Risk score, explained
The CVSS 3.1 score of 4.3 reflects a network-accessible vulnerability with low attack complexity and low privilege requirements (authenticated contributor). The impact is confidentiality loss only (no integrity or availability impact). The score does not fully capture organizational risk in scenarios where draft content, private schedules, or editorial workflows are business-critical, or where multi-author separation is a compliance requirement. Organizations should adjust their internal risk rating based on their reliance on confidentiality of unpublished content and the number of trusted contributors on their sites.
Frequently asked questions
Can someone without a WordPress account exploit this vulnerability?
No. The vulnerability requires valid authentication credentials with at least contributor-level access. External attackers would need to compromise an existing account or successfully create one (if registration is enabled), making it an insider risk or credential-compromise scenario rather than a remote unauthenticated attack.
Does this vulnerability allow attackers to modify or delete posts?
No. The vulnerability is read-only; it allows unauthorized viewing of post metadata and content, but does not include modification or deletion capabilities.

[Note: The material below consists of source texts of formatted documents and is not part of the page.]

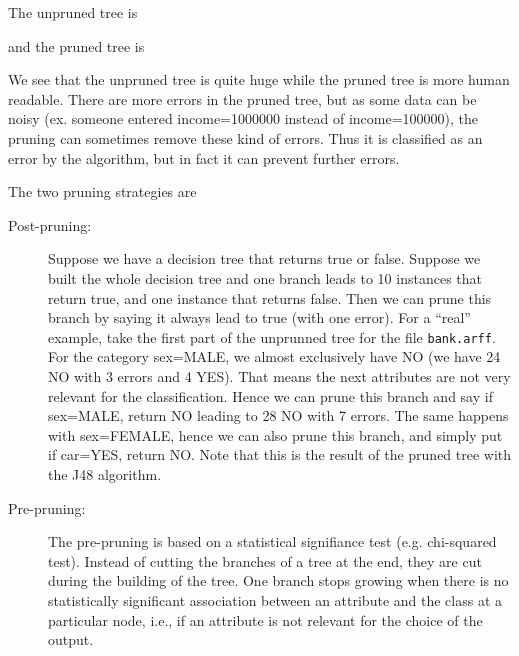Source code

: \documentclass[fontsize=12pt, usenames, dvipsnames, headinclude, headsepline, footinclude, footsepline]{scrartcl}
\begin{document}
  \begin{sol}
    The unpruned tree is
    
    

    and the pruned tree is
    
    

    We see that the unpruned tree is quite huge while the pruned tree is more human readable. There are more
    errors in the pruned tree, but as some data can be noisy (ex. someone entered income=1000000 instead of
    income=100000), the pruning can sometimes remove these kind of errors. Thus it is classified as an error
    by the algorithm, but in fact it can prevent further errors. 

    The two pruning strategies are 
    \begin{description}
    \item[Post-pruning:] Suppose we have a decision tree that returns true or false. Suppose we built the
      whole decision tree and one branch leads to 10 instances that return true, and one instance that returns
      false. Then we can prune this branch by saying it always lead to true (with one error). For a ``real''
      example, take the first part of the unprunned tree for the file \texttt{bank.arff}. For the category
      sex=MALE, we almost exclusively have NO (we have 24 NO with 3 errors and 4 YES). That means the next
      attributes are not very relevant for the classification. Hence we can prune this branch and say if
      sex=MALE, return NO leading to 28 NO with 7 errors. The same happens with sex=FEMALE, hence we can also
      prune this branch, and simply put if car=YES, return NO. Note that this is the result of the pruned tree
      with the J48 algorithm.

    \item[Pre-pruning:] The pre-pruning is based on a statistical signifiance test (e.g. chi-squared
      test). Instead of cutting the branches of a tree at the end, they are cut during the building of the
      tree. One branch stops growing when there is no statistically significant association between an
      attribute and the class at a particular node, i.e., if an attribute is not relevant for the choice of
      the output. 


\end{description}
\end{sol}
\end{document}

Integrity and availability of posts remain unaffected.
What if we use the plugin but have no contributors or lower-privileged users?
Sites where all users are administrators and editors may face lower practical risk, since these roles typically have broader content access anyway. However, review your user base carefully—any contributor-level account is a potential entry point. If you have no contributors, consider whether you need this plugin at all.

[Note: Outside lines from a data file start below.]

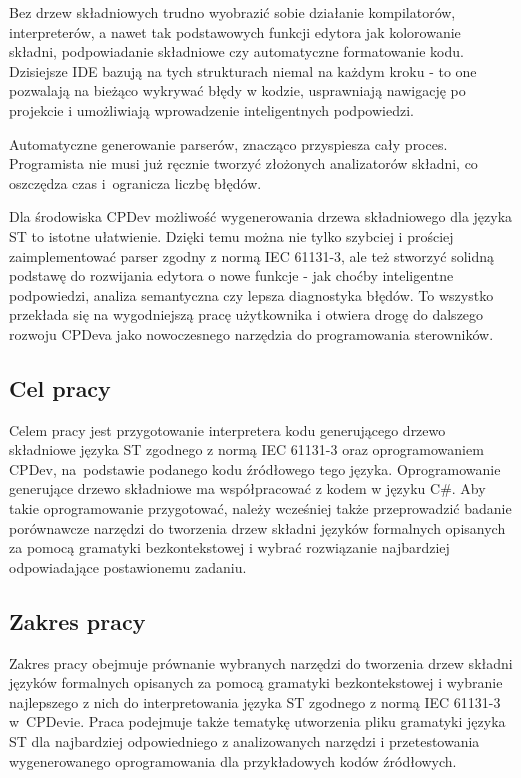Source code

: \documentclass[12pt,twoside]{article}
\begin{document}
Bez drzew składniowych trudno wyobrazić sobie działanie kompilatorów, interpreterów, a nawet tak podstawowych funkcji edytora jak kolorowanie składni, podpowiadanie składniowe czy automatyczne formatowanie kodu. Dzisiejsze IDE bazują na tych strukturach niemal na każdym kroku - to one pozwalają na bieżąco wykrywać błędy w kodzie, usprawniają nawigację po projekcie i umożliwiają wprowadzenie inteligentnych podpowiedzi.

Automatyczne generowanie parserów, znacząco przyspiesza cały proces. Programista nie musi już ręcznie tworzyć złożonych analizatorów składni, co oszczędza czas i~ogranicza liczbę błędów.

Dla środowiska CPDev możliwość wygenerowania drzewa składniowego dla języka ST to istotne ułatwienie. Dzięki temu można nie tylko szybciej i prościej zaimplementować parser zgodny z normą IEC 61131-3, ale też stworzyć solidną podstawę do rozwijania edytora o nowe funkcje - jak choćby inteligentne podpowiedzi, analiza semantyczna czy lepsza diagnostyka błędów. To wszystko przekłada się na wygodniejszą pracę użytkownika i otwiera drogę do dalszego rozwoju CPDeva jako nowoczesnego narzędzia do programowania sterowników.


\subsection{Cel pracy}
Celem pracy jest przygotowanie interpretera kodu generującego drzewo składniowe języka ST zgodnego z normą IEC 61131-3 oraz oprogramowaniem CPDev, na~podstawie podanego kodu źródłowego tego języka. Oprogramowanie generujące drzewo składniowe ma współpracować z kodem w języku C\#. Aby takie oprogramowanie przygotować, należy wcześniej także przeprowadzić badanie porównawcze narzędzi do tworzenia drzew składni języków formalnych opisanych za pomocą gramatyki bezkontekstowej i wybrać rozwiązanie najbardziej odpowiadające postawionemu zadaniu.

\subsection{Zakres pracy}
Zakres pracy obejmuje prównanie wybranych narzędzi do tworzenia drzew skła\-dni języków formalnych opisanych za pomocą gramatyki bezkontekstowej i wybranie najlepszego z nich do interpretowania języka ST zgodnego z normą IEC 61131-3 w~CPDevie. Praca podejmuje także tematykę utworzenia pliku gramatyki języka ST dla najbardziej odpowiedniego z analizowanych narzędzi i przetestowania wygenerowanego oprogramowania dla przykładowych kodów źródłowych.
\end{document}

Is there a temporary workaround if we cannot patch immediately?
The most effective interim control is to disable the plugin entirely until a patched version is available. If disabling is not an option, restrict contributor-level access to essential, trusted users only and conduct a review of existing contributors. A firewall rule or WordPress security plugin could potentially block direct calls to action_get_event_data, but this is not a substitute for patching.
This analysis is provided for informational purposes to aid security decision-making. The information is current as of the publication date but may change as vendor patches are released or new attack data emerges. Organizations should verify patch availability and compatibility with their specific WordPress environment before deploying updates. This vulnerability analysis does not constitute professional security advice; consult with your security team or a professional advisor for deployment in regulated or mission-critical environments. No exploit code or weaponized proof-of-concept is included in this guidance. Source: NVD (public-domain), retrieved 2026-07-07. Analysis generated by SEC.co (claude-haiku-4-5).